3. Muitos portugueses não puderam hoje votar por motivos de ordem burocrática totalmente inadmissíveis. A culpa não pode morrer solteira. Espera-se, pois, a demissão do ministro da Administração Interna e do presidente da Comissão Nacional de Eleições ainda hoje.

4. Manuel Alegre, sem o apoio oficial do PS nem do Bloco de Esquerda, obteve há cinco anos maior percentagem (20,7%) e mais 300 mil votos do que agora (19,8%). José Sócrates e Francisco Louçã, em vez de somar, subtraíram.

5. O eleitorado do centro é decisivo. Por isso a radicalização à esquerda da candidatura de Alegre foi totalmente incompreensível. O desastre eleitoral estava à vista: eu bem avisei.

6. Fernando Nobre, sem aparelho partidário, foi o candidato genuinamente apartidário com maior sucesso nas urnas nestes últimos 30 anos. Com 14%, duplicou a percentagem obtida em 1986 por Maria de Lurdes Pintasilgo. Revelou-se, de facto, a maior surpresa desta noite eleitoral.

7. Numa altura em que os partidos muitas vezes são parte do problema e não da solução há hoje cada vez mais espaço para candidaturas de cidadania, emergentes da sociedade civil.

8. No duelo muito particular que mantém com o BE, o PCP não se saiu mal: aguentou o essencial do seu território. Mas o candidato comunista, Francisco Lopes, obteve metade da percentagem de Nobre, recolhendo menos 130 mil votos do que o seu camarada Jerónimo de Sousa em 2006. Com a máquina comunista a apoiá-lo enquanto Nobre não tinha máquina alguma.

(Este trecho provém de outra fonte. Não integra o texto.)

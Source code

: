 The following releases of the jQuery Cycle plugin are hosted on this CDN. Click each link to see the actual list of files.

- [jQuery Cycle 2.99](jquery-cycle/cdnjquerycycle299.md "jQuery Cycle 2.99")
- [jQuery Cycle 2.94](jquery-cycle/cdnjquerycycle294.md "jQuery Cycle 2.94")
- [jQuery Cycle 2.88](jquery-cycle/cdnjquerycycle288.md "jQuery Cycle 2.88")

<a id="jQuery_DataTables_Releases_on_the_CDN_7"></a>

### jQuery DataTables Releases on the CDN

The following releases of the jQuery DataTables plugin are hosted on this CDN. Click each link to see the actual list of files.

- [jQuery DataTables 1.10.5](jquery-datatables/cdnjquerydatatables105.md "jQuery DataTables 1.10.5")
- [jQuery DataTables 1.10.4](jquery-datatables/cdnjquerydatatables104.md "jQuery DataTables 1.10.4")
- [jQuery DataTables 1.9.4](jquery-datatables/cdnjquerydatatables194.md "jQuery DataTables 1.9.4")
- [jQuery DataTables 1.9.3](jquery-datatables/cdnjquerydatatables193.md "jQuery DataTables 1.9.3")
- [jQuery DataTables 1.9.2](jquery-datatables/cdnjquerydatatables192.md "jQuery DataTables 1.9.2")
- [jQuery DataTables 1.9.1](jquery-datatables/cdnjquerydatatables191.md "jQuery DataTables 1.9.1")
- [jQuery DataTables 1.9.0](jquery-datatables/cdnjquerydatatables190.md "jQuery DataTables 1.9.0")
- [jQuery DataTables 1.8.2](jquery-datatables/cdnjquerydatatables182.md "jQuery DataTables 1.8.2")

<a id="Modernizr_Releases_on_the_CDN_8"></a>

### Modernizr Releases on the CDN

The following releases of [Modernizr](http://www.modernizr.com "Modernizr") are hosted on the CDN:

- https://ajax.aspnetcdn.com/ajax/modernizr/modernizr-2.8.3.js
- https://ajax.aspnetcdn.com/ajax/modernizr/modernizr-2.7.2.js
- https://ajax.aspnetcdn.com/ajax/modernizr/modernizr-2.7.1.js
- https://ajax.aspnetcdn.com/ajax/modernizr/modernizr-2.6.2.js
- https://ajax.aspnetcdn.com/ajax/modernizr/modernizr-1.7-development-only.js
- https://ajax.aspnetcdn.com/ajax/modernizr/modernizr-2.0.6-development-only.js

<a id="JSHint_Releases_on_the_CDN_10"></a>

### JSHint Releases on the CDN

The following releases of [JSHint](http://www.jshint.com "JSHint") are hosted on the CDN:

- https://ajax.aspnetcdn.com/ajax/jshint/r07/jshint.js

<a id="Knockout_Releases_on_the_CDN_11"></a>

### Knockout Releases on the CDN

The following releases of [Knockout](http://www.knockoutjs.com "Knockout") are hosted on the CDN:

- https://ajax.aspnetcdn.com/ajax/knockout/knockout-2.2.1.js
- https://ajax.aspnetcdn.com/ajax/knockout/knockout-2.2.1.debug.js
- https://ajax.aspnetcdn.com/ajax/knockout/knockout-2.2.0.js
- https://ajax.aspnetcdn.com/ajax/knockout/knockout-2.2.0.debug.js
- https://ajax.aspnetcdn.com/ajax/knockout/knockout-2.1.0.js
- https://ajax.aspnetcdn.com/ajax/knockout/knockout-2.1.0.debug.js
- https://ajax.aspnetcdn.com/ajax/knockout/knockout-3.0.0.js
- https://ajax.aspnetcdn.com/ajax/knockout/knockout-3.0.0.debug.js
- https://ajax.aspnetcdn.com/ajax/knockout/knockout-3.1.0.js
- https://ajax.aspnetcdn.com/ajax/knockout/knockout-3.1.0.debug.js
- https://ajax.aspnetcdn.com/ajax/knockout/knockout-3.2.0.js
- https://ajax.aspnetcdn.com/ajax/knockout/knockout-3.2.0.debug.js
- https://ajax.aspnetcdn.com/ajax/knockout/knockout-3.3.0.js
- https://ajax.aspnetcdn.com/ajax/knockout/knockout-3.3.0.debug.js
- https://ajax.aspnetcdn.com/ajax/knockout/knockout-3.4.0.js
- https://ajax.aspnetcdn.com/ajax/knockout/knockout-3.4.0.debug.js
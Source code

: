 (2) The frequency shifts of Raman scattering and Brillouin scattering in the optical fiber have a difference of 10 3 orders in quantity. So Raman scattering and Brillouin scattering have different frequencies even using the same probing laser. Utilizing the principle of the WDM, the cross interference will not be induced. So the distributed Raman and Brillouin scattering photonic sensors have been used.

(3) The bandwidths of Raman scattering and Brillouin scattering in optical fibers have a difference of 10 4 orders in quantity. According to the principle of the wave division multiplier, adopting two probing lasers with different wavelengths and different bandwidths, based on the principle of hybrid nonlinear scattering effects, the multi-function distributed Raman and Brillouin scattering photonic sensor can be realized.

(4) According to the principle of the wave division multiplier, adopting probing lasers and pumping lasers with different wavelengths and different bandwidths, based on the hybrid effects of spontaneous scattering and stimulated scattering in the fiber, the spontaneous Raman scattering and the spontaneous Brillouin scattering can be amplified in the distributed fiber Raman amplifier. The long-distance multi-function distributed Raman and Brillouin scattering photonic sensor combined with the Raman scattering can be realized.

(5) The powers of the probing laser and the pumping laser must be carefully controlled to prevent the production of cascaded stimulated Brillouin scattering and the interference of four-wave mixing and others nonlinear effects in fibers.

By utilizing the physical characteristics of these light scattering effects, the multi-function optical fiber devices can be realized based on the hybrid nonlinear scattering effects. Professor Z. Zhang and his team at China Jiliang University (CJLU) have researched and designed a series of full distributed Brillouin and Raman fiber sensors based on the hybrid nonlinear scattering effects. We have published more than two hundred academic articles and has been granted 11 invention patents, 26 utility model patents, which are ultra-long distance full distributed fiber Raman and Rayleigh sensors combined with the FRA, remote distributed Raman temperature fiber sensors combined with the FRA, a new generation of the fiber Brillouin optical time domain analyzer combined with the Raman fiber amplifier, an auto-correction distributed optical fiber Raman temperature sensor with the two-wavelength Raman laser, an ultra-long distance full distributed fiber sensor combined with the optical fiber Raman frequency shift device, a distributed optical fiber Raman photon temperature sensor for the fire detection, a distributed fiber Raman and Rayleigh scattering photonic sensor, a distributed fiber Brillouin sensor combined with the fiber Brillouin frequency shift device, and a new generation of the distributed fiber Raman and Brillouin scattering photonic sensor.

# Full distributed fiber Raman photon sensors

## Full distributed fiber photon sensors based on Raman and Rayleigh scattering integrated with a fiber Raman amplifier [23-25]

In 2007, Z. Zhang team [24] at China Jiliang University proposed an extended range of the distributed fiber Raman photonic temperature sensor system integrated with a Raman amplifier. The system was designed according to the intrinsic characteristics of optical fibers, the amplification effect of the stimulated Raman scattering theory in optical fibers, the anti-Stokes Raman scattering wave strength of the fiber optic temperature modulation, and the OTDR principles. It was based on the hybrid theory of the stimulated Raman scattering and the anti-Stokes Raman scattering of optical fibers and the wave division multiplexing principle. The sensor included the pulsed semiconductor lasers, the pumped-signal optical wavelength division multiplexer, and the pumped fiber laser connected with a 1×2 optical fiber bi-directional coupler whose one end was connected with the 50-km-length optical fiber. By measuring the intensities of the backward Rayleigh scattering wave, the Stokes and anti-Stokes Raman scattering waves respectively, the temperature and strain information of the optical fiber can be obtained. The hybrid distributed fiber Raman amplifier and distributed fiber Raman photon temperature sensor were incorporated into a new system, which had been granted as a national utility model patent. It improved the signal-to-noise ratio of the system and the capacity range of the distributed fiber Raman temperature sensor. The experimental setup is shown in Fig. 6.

9. Também sem máquina de espécie alguma, José Manuel Coelho obteve 4,5%. Mais que isso: conquistou maioria em três concelhos da Madeira, incluindo o Funchal, em ano de eleições regionais. E superou Lopes em Vila Real. Vale a pena analisar este fenómeno, que na região autónoma ultrapassa o mero voto de protesto.

10. Durante semanas, escutámos comentadores televisivos falar apenas em dois candidatos. Cavaco e Alegre. Como se mais nenhum existisse. Estes comentadores - muitos dos quais já tinham ignorado Alegre nas presidenciais de 2006 - também saem derrotados. E de que maneira.

11. Defensor Moura, esmagado nas urnas, fez um discurso de puro ódio pessoal contra Cavaco. Não cumpriu as regras mínimas do fair play democrático.

12. Destaque para o bom senso revelado por Pedro Passos Coelho. Os sociais-democratas "não vão à boleia desta eleição presidencial", acentuou o presidente do PSD, apresentado como "presidente da Assembleia Municipal de Vila Real" num comício de Cavaco. Fica-lhe bem esta prudência.

13. O melhor discurso da noite foi o de Alegre. Felicitou o vencedor e assumiu a derrota com humildade democrática. Nem uma palavra a mais, nem uma palavra a menos.

14. José Sócrates igual a si próprio com esta frase notável: "Todo o Partido Socialista esteve ao lado de Manuel Alegre."

15. Cavaco Silva, com menos meio milhão de votos que em 2006, pareceu totalmente fora de tom no seu amargo e crispado discurso da vitória: "Nunca vendi ilusões aos portugueses nem prometi o que não podia cumprir." Ninguém tenha dúvidas: esta é uma declaração de guerra contra Sócrates. Começou um novo ciclo na política portuguesa.